§ **TASK PROMPT**
Each line of the material must be reproduced exactly; pictures stay out.

§ **PROVIDED DATA**
Start of Block
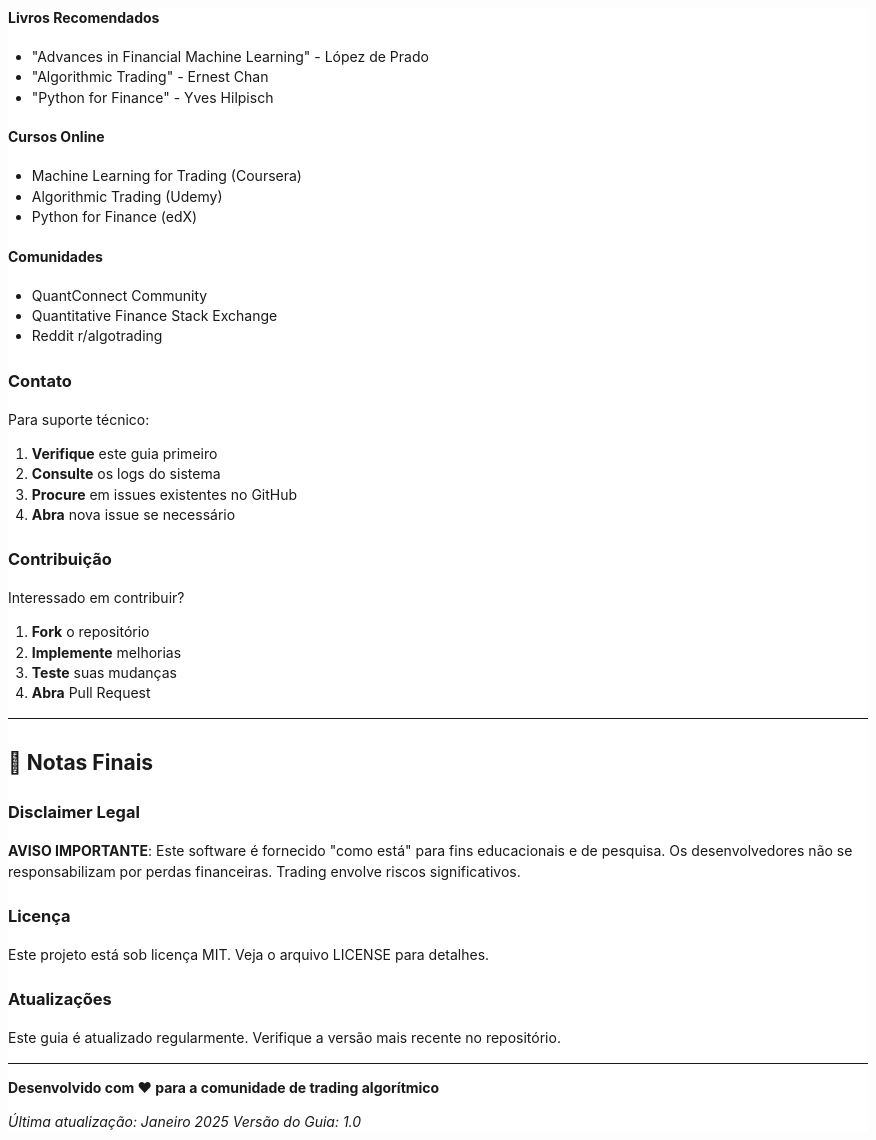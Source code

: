 #### Livros Recomendados
- "Advances in Financial Machine Learning" - López de Prado
- "Algorithmic Trading" - Ernest Chan
- "Python for Finance" - Yves Hilpisch

#### Cursos Online
- Machine Learning for Trading (Coursera)
- Algorithmic Trading (Udemy)
- Python for Finance (edX)

#### Comunidades
- QuantConnect Community
- Quantitative Finance Stack Exchange
- Reddit r/algotrading

### Contato

Para suporte técnico:
1. **Verifique** este guia primeiro
2. **Consulte** os logs do sistema
3. **Procure** em issues existentes no GitHub
4. **Abra** nova issue se necessário

### Contribuição

Interessado em contribuir?
1. **Fork** o repositório
2. **Implemente** melhorias
3. **Teste** suas mudanças
4. **Abra** Pull Request

---

## 📝 Notas Finais

### Disclaimer Legal

**AVISO IMPORTANTE**: Este software é fornecido "como está" para fins educacionais e de pesquisa. Os desenvolvedores não se responsabilizam por perdas financeiras. Trading envolve riscos significativos.

### Licença

Este projeto está sob licença MIT. Veja o arquivo LICENSE para detalhes.

### Atualizações

Este guia é atualizado regularmente. Verifique a versão mais recente no repositório.

---

**Desenvolvido com ❤️ para a comunidade de trading algorítmico**

*Última atualização: Janeiro 2025*
*Versão do Guia: 1.0*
End of Block
§ **ANSWER TO THE EXERCISE**
Source code

: #### Livros Recomendados
- "Advances in Financial Machine Learning" - López de Prado
- "Algorithmic Trading" - Ernest Chan
- "Python for Finance" - Yves Hilpisch

#### Cursos Online
- Machine Learning for Trading (Coursera)
- Algorithmic Trading (Udemy)
- Python for Finance (edX)

#### Comunidades
- QuantConnect Community
- Quantitative Finance Stack Exchange
- Reddit r/algotrading

### Contato

Para suporte técnico:
1. **Verifique** este guia primeiro
2. **Consulte** os logs do sistema
3. **Procure** em issues existentes no GitHub
4. **Abra** nova issue se necessário

### Contribuição

Interessado em contribuir?
1. **Fork** o repositório
2. **Implemente** melhorias
3. **Teste** suas mudanças
4. **Abra** Pull Request

---

## 📝 Notas Finais

### Disclaimer Legal

**AVISO IMPORTANTE**: Este software é fornecido "como está" para fins educacionais e de pesquisa. Os desenvolvedores não se responsabilizam por perdas financeiras. Trading envolve riscos significativos.

### Licença

Este projeto está sob licença MIT. Veja o arquivo LICENSE para detalhes.

### Atualizações

Este guia é atualizado regularmente. Verifique a versão mais recente no repositório.

---

**Desenvolvido com ❤️ para a comunidade de trading algorítmico**

*Última atualização: Janeiro 2025*
*Versão do Guia: 1.0*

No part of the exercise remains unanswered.